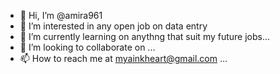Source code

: - 👋 Hi, I’m @amira961
- 👀 I’m interested in any open job on data entry
- 🌱 I’m currently learning on anythng that suit my future jobs...
- 💞️ I’m looking to collaborate on ...
- 📫 How to reach me at myainkheart@gmail.com ...

<!---
amira961/amira961 is a ✨ special ✨ repository because its `README.md` (this file) appears on your GitHub profile.
You can click the Preview link to take a look at your changes.
--->
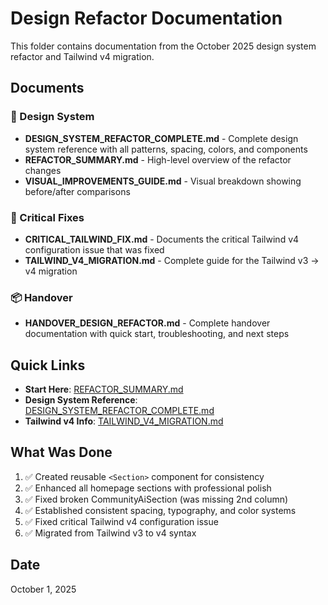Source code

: # Design Refactor Documentation

This folder contains documentation from the October 2025 design system refactor and Tailwind v4 migration.

## Documents

### 🎨 Design System
- **DESIGN_SYSTEM_REFACTOR_COMPLETE.md** - Complete design system reference with all patterns, spacing, colors, and components
- **REFACTOR_SUMMARY.md** - High-level overview of the refactor changes
- **VISUAL_IMPROVEMENTS_GUIDE.md** - Visual breakdown showing before/after comparisons

### 🚨 Critical Fixes
- **CRITICAL_TAILWIND_FIX.md** - Documents the critical Tailwind v4 configuration issue that was fixed
- **TAILWIND_V4_MIGRATION.md** - Complete guide for the Tailwind v3 → v4 migration

### 📦 Handover
- **HANDOVER_DESIGN_REFACTOR.md** - Complete handover documentation with quick start, troubleshooting, and next steps

## Quick Links

- **Start Here**: [REFACTOR_SUMMARY.md](./REFACTOR_SUMMARY.md)
- **Design System Reference**: [DESIGN_SYSTEM_REFACTOR_COMPLETE.md](./DESIGN_SYSTEM_REFACTOR_COMPLETE.md)
- **Tailwind v4 Info**: [TAILWIND_V4_MIGRATION.md](./TAILWIND_V4_MIGRATION.md)

## What Was Done

1. ✅ Created reusable `<Section>` component for consistency
2. ✅ Enhanced all homepage sections with professional polish
3. ✅ Fixed broken CommunityAiSection (was missing 2nd column)
4. ✅ Established consistent spacing, typography, and color systems
5. ✅ Fixed critical Tailwind v4 configuration issue
6. ✅ Migrated from Tailwind v3 to v4 syntax

## Date
October 1, 2025


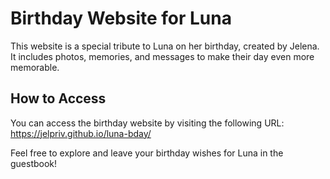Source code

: # Birthday Website for Luna

This website is a special tribute to Luna on her birthday, created by Jelena. It includes photos, memories, and messages to make their day even more memorable.

## How to Access

You can access the birthday website by visiting the following URL:
https://jelpriv.github.io/luna-bday/ 

Feel free to explore and leave your birthday wishes for Luna in the guestbook!


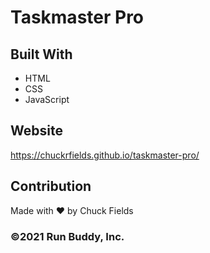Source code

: # Taskmaster Pro

## Built With
* HTML
* CSS
* JavaScript

## Website
https://chuckrfields.github.io/taskmaster-pro/

## Contribution
Made with ❤️ by Chuck Fields

### ©️2021 Run Buddy, Inc. 
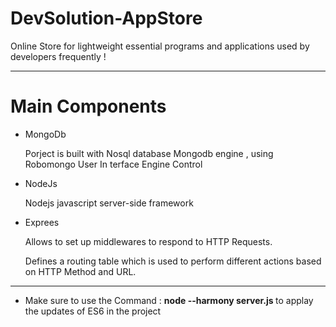 # DevSolution-AppStore
Online Store for lightweight essential programs and applications used by developers frequently  !  
<hr>
<h1> Main Components </h1>
<ul>
<li> MongoDb <p> Porject is built with Nosql database Mongodb engine , using Robomongo User In terface Engine Control </p> </li>
<li> NodeJs <p> Nodejs javascript server-side framework  </p> </li>
<li> Exprees <p> Allows to set up middlewares to respond to HTTP Requests.</p>
<p>Defines a routing table which is used to perform different actions based on HTTP Method and URL.  </p> </li>
</ul>




<hr>
<ul>

 <li> <p> Make sure to use the Command :  <b> node --harmony server.js </b>  to applay the updates of ES6 in the project </p> </li>
 </ul>
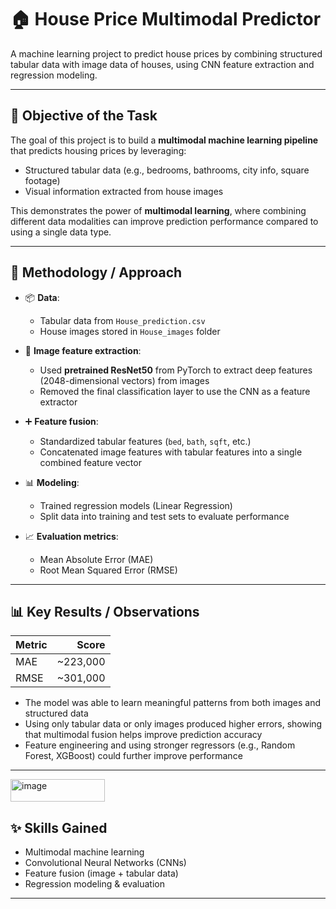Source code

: # 🏠 House Price Multimodal Predictor

A machine learning project to predict house prices by combining structured tabular data with image data of houses, using CNN feature extraction and regression modeling.

---

## 🎯 **Objective of the Task**

The goal of this project is to build a **multimodal machine learning pipeline** that predicts housing prices by leveraging:
- Structured tabular data (e.g., bedrooms, bathrooms, city info, square footage)
- Visual information extracted from house images

This demonstrates the power of **multimodal learning**, where combining different data modalities can improve prediction performance compared to using a single data type.

---

## 🧰 **Methodology / Approach**

- 📦 **Data**:  
  - Tabular data from `House_prediction.csv`  
  - House images stored in `House_images` folder

- 🧠 **Image feature extraction**:
  - Used **pretrained ResNet50** from PyTorch to extract deep features (2048-dimensional vectors) from images
  - Removed the final classification layer to use the CNN as a feature extractor

- ➕ **Feature fusion**:
  - Standardized tabular features (`bed`, `bath`, `sqft`, etc.)
  - Concatenated image features with tabular features into a single combined feature vector

- 📊 **Modeling**:
  - Trained regression models (Linear Regression)
  - Split data into training and test sets to evaluate performance

- 📈 **Evaluation metrics**:
  - Mean Absolute Error (MAE)
  - Root Mean Squared Error (RMSE)

---

## 📊 **Key Results / Observations**

| Metric | Score  |
|-------|--------------------:|
| MAE   | ~223,000           |
| RMSE  | ~301,000           |

- The model was able to learn meaningful patterns from both images and structured data
- Using only tabular data or only images produced higher errors, showing that multimodal fusion helps improve prediction accuracy
- Feature engineering and using stronger regressors (e.g., Random Forest, XGBoost) could further improve performance

---
<img width="151" height="36" alt="image" src="https://github.com/user-attachments/assets/6b134521-24ec-4847-b576-85c74062c06b" />


## ✨ **Skills Gained**
- Multimodal machine learning
- Convolutional Neural Networks (CNNs)
- Feature fusion (image + tabular data)
- Regression modeling & evaluation

---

# WHAT YOU SHOULD DO
In the listing above, count each line that holds the word "performance" and report the number alone.

# EXERCISE SOLUTION
3